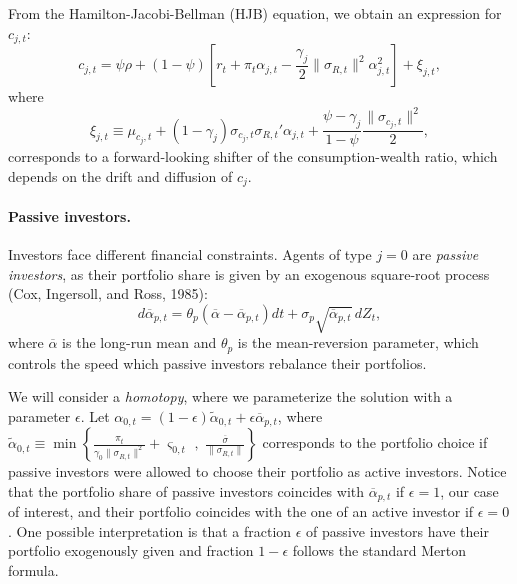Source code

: \documentclass[12pt,english]{article}
\begin{document}
From the Hamilton-Jacobi-Bellman (HJB) equation, we obtain an expression for $c_{j,t}$:
\begin{equation}\label{eq:xi_j}
	c_{j,t} = \psi \rho + (1-\psi) \left[ r_t + \pi_t \alpha_{j,t} - \frac{\gamma_j}{2} \|\sigma_{R,t}\|^2 \alpha_{j,t}^2\right] + \xi_{j,t},
\end{equation}
where 
\begin{equation}\label{eq:shifter}
	\xi_{j,t} \equiv \mu_{c_j,t} + (1-\gamma_j)  \sigma_{c_j,t} \sigma_{R,t}' \alpha_{j,t} + \frac{\psi - \gamma_j}{1-\psi} \frac{\|\sigma_{c_j,t}\|^2}{2},
\end{equation} corresponds to a forward-looking shifter of the consumption-wealth ratio, which depends on the drift and diffusion of $c_j$.

\paragraph{Passive investors.} Investors face different financial constraints. Agents of type $j = 0 $ are \textit{passive investors}, as their portfolio share is given by an exogenous square-root process (Cox, Ingersoll, and Ross, 1985):
\begin{equation}\label{eq:alpha_p_process}
	d \overline{\alpha}_{p,t} = \theta_p (\overline{\alpha} - \overline{\alpha}_{p,t}) dt + \sigma_{p} \sqrt{\overline{\alpha}_{p,t}}\, d Z_t,
\end{equation}
where $\overline{\alpha}$ is the long-run mean and $\theta_p$ is the mean-reversion parameter, which controls the speed which passive investors rebalance their portfolios. 

We will consider a \textit{homotopy}, where we parameterize the solution with a parameter $\epsilon$. 
Let $\alpha_{0,t} = (1-\epsilon) \tilde{\alpha}_{0,t} + \epsilon \overline{\alpha}_{p,t}$, where 
$\tilde{\alpha}_{0,t} \equiv \min \left\{ \frac{\pi_t}{\gamma_0 \|\sigma_{R,t}\|^2}  + \varsigma_{0,t}\,\,, \,\,\frac{\overline{\sigma}}{\|\sigma_{R,t}\|} \right\}$ corresponds to the portfolio choice if passive investors were allowed to choose their portfolio as active investors. 
Notice that the portfolio share of passive investors coincides with $\overline{\alpha}_{p,t}$ if $\epsilon = 1$, our case of interest, and their portfolio coincides with the one of an active investor if $\epsilon = 0$. 
One possible interpretation is that a fraction $\epsilon$ of passive investors have their portfolio exogenously given and fraction $1-\epsilon$ follows the standard Merton formula. 
\end{document}
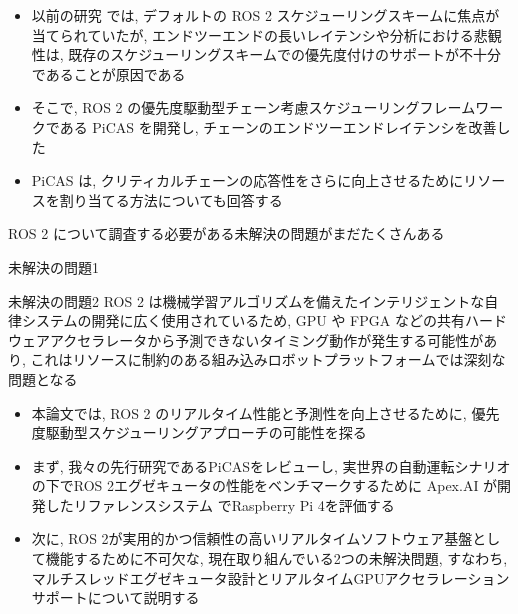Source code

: \begin{frame}{}
    \begin{itemize}
        \item 以前の研究 \cite{casini2019response, blass2021ros} では, デフォルトの ROS 2 スケジューリングスキームに焦点が当てられていたが, エンドツーエンドの長いレイテンシや分析における悲観性は, 既存のスケジューリングスキームでの優先度付けのサポートが不十分であることが原因である
        \item そこで, ROS 2 の優先度駆動型チェーン考慮スケジューリングフレームワークである PiCAS \cite{choi2021picas} を開発し, チェーンのエンドツーエンドレイテンシを改善した
        \item PiCAS は, クリティカルチェーンの応答性をさらに向上させるためにリソースを割り当てる方法についても回答する
    \end{itemize}
\end{frame}

\begin{frame}{}
    ROS 2 について調査する必要がある未解決の問題がまだたくさんある
\end{frame}

\begin{frame}{未解決の問題1}
\end{frame}

\begin{frame}{未解決の問題2}
    ROS 2 は機械学習アルゴリズムを備えたインテリジェントな自律システムの開発に広く使用されているため, GPU や FPGA などの共有ハードウェアアクセラレータから予測できないタイミング動作が発生する可能性があり, これはリソースに制約のある組み込みロボットプラットフォームでは深刻な問題となる
\end{frame}


\begin{frame}{}
    \begin{itemize}
        \item 本論文では, ROS 2 のリアルタイム性能と予測性を向上させるために, 優先度駆動型スケジューリングアプローチの可能性を探る
        \item まず, 我々の先行研究であるPiCASをレビューし, 実世界の自動運転シナリオの下でROS 2エグゼキュータの性能をベンチマークするために Apex.AI が開発したリファレンスシステム でRaspberry Pi 4を評価する
        \item 次に, ROS 2が実用的かつ信頼性の高いリアルタイムソフトウェア基盤として機能するために不可欠な, 現在取り組んでいる2つの未解決問題, すなわち, マルチスレッドエグゼキュータ設計とリアルタイムGPUアクセラレーションサポートについて説明する
    \end{itemize}
\end{frame}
:::
I'd like the material duplicated exactly, without its pictures.

Source code

: \documentclass[12pt,english]{article}
\begin{document}
From the Hamilton-Jacobi-Bellman (HJB) equation, we obtain an expression for $c_{j,t}$:
\begin{equation}\label{eq:xi_j}
	c_{j,t} = \psi \rho + (1-\psi) \left[ r_t + \pi_t \alpha_{j,t} - \frac{\gamma_j}{2} \|\sigma_{R,t}\|^2 \alpha_{j,t}^2\right] + \xi_{j,t},
\end{equation}
where 
\begin{equation}\label{eq:shifter}
	\xi_{j,t} \equiv \mu_{c_j,t} + (1-\gamma_j)  \sigma_{c_j,t} \sigma_{R,t}' \alpha_{j,t} + \frac{\psi - \gamma_j}{1-\psi} \frac{\|\sigma_{c_j,t}\|^2}{2},
\end{equation} corresponds to a forward-looking shifter of the consumption-wealth ratio, which depends on the drift and diffusion of $c_j$.

\paragraph{Passive investors.} Investors face different financial constraints. Agents of type $j = 0 $ are \textit{passive investors}, as their portfolio share is given by an exogenous square-root process (Cox, Ingersoll, and Ross, 1985):
\begin{equation}\label{eq:alpha_p_process}
	d \overline{\alpha}_{p,t} = \theta_p (\overline{\alpha} - \overline{\alpha}_{p,t}) dt + \sigma_{p} \sqrt{\overline{\alpha}_{p,t}}\, d Z_t,
\end{equation}
where $\overline{\alpha}$ is the long-run mean and $\theta_p$ is the mean-reversion parameter, which controls the speed which passive investors rebalance their portfolios. 

We will consider a \textit{homotopy}, where we parameterize the solution with a parameter $\epsilon$. 
Let $\alpha_{0,t} = (1-\epsilon) \tilde{\alpha}_{0,t} + \epsilon \overline{\alpha}_{p,t}$, where 
$\tilde{\alpha}_{0,t} \equiv \min \left\{ \frac{\pi_t}{\gamma_0 \|\sigma_{R,t}\|^2}  + \varsigma_{0,t}\,\,, \,\,\frac{\overline{\sigma}}{\|\sigma_{R,t}\|} \right\}$ corresponds to the portfolio choice if passive investors were allowed to choose their portfolio as active investors. 
Notice that the portfolio share of passive investors coincides with $\overline{\alpha}_{p,t}$ if $\epsilon = 1$, our case of interest, and their portfolio coincides with the one of an active investor if $\epsilon = 0$. 
One possible interpretation is that a fraction $\epsilon$ of passive investors have their portfolio exogenously given and fraction $1-\epsilon$ follows the standard Merton formula. 
\end{document}
Source code

: \begin{frame}{}
    \begin{itemize}
        \item 以前の研究 \cite{casini2019response, blass2021ros} では, デフォルトの ROS 2 スケジューリングスキームに焦点が当てられていたが, エンドツーエンドの長いレイテンシや分析における悲観性は, 既存のスケジューリングスキームでの優先度付けのサポートが不十分であることが原因である
        \item そこで, ROS 2 の優先度駆動型チェーン考慮スケジューリングフレームワークである PiCAS \cite{choi2021picas} を開発し, チェーンのエンドツーエンドレイテンシを改善した
        \item PiCAS は, クリティカルチェーンの応答性をさらに向上させるためにリソースを割り当てる方法についても回答する
    \end{itemize}
\end{frame}

\begin{frame}{}
    ROS 2 について調査する必要がある未解決の問題がまだたくさんある
\end{frame}

\begin{frame}{未解決の問題1}
\end{frame}

\begin{frame}{未解決の問題2}
    ROS 2 は機械学習アルゴリズムを備えたインテリジェントな自律システムの開発に広く使用されているため, GPU や FPGA などの共有ハードウェアアクセラレータから予測できないタイミング動作が発生する可能性があり, これはリソースに制約のある組み込みロボットプラットフォームでは深刻な問題となる
\end{frame}


\begin{frame}{}
    \begin{itemize}
        \item 本論文では, ROS 2 のリアルタイム性能と予測性を向上させるために, 優先度駆動型スケジューリングアプローチの可能性を探る
        \item まず, 我々の先行研究であるPiCASをレビューし, 実世界の自動運転シナリオの下でROS 2エグゼキュータの性能をベンチマークするために Apex.AI が開発したリファレンスシステム でRaspberry Pi 4を評価する
        \item 次に, ROS 2が実用的かつ信頼性の高いリアルタイムソフトウェア基盤として機能するために不可欠な, 現在取り組んでいる2つの未解決問題, すなわち, マルチスレッドエグゼキュータ設計とリアルタイムGPUアクセラレーションサポートについて説明する
    \end{itemize}
\end{frame}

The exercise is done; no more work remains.